Exercise goal:
From the entries that follow, report every line in which "inbox" occurs.

Records from a data collection:
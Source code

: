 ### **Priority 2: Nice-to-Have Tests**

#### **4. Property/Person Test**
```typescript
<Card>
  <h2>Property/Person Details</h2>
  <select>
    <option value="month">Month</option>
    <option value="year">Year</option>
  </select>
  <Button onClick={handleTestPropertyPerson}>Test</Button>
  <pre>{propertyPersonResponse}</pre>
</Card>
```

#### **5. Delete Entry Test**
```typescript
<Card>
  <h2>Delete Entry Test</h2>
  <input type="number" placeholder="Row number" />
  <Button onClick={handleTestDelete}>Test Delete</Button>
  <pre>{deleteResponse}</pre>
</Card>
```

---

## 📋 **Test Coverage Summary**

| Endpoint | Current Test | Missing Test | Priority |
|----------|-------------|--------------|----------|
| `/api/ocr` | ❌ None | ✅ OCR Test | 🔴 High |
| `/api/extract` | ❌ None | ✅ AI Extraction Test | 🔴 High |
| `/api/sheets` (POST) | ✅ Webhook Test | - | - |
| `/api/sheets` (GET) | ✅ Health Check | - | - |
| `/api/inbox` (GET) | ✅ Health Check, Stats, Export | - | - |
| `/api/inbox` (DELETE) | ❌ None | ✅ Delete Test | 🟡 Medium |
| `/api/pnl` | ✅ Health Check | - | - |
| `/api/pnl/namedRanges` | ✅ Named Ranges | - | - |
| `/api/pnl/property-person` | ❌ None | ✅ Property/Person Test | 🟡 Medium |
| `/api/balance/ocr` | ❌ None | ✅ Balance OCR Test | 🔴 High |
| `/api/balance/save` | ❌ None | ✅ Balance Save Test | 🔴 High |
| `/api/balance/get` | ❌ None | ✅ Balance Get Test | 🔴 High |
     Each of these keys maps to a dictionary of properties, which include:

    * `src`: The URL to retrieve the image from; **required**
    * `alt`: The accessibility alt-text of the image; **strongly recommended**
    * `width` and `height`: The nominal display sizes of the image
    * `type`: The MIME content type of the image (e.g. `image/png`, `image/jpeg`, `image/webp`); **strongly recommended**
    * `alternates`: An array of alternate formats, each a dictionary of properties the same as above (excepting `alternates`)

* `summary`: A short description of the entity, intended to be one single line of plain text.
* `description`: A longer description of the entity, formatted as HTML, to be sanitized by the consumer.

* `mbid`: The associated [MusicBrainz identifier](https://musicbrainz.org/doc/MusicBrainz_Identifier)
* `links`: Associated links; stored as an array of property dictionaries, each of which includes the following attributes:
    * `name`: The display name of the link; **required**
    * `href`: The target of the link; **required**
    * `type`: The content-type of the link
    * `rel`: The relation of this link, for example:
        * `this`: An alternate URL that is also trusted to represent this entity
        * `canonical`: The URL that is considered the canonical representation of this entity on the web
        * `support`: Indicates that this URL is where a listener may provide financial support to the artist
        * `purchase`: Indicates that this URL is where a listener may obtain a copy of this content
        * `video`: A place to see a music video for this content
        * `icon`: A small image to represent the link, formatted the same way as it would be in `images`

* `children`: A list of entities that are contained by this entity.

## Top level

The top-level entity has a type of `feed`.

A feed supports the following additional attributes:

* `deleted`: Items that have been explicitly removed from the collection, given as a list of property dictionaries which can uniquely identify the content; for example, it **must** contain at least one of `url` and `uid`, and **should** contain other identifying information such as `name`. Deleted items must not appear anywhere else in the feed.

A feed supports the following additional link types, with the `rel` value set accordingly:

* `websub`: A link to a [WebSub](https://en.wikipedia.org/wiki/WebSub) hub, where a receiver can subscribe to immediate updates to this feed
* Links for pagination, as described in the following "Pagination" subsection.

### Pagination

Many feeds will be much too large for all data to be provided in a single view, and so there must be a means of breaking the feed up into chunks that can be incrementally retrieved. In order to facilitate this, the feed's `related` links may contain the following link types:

Your solution:
| `/api/inbox` (GET) | ✅ Health Check, Stats, Export | - | - |
| `/api/inbox` (DELETE) | ❌ None | ✅ Delete Test | 🟡 Medium |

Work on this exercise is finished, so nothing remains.